[Dataset entries]
[Start of section]

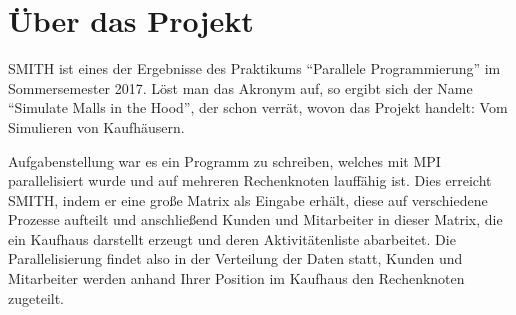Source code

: \section{Über das Projekt}
SMITH ist eines der Ergebnisse des Praktikums \enquote{Parallele Programmierung} im Sommersemester 2017. Löst man das Akronym auf, so ergibt sich der Name \enquote{Simulate Malls in the Hood}, der schon verrät, wovon das Projekt handelt: Vom Simulieren von Kaufhäusern.

Aufgabenstellung war es ein Programm zu schreiben, welches mit MPI parallelisiert wurde und auf mehreren Rechenknoten lauffähig ist.
Dies erreicht SMITH, indem er eine große Matrix als Eingabe erhält, diese auf verschiedene Prozesse aufteilt und anschließend Kunden und Mitarbeiter in dieser Matrix, die ein Kaufhaus darstellt erzeugt und deren Aktivitätenliste abarbeitet. Die Parallelisierung findet also in der Verteilung der Daten statt, Kunden und Mitarbeiter werden anhand Ihrer Position im Kaufhaus den Rechenknoten zugeteilt.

[End of section]

→ WHAT IS BEING ASKED: Images stay out; the entries above are to be printed exactly.

→ OUTPUT OF THE TASK:
Source code

: \section{Über das Projekt}
SMITH ist eines der Ergebnisse des Praktikums \enquote{Parallele Programmierung} im Sommersemester 2017. Löst man das Akronym auf, so ergibt sich der Name \enquote{Simulate Malls in the Hood}, der schon verrät, wovon das Projekt handelt: Vom Simulieren von Kaufhäusern.

Aufgabenstellung war es ein Programm zu schreiben, welches mit MPI parallelisiert wurde und auf mehreren Rechenknoten lauffähig ist.
Dies erreicht SMITH, indem er eine große Matrix als Eingabe erhält, diese auf verschiedene Prozesse aufteilt und anschließend Kunden und Mitarbeiter in dieser Matrix, die ein Kaufhaus darstellt erzeugt und deren Aktivitätenliste abarbeitet. Die Parallelisierung findet also in der Verteilung der Daten statt, Kunden und Mitarbeiter werden anhand Ihrer Position im Kaufhaus den Rechenknoten zugeteilt.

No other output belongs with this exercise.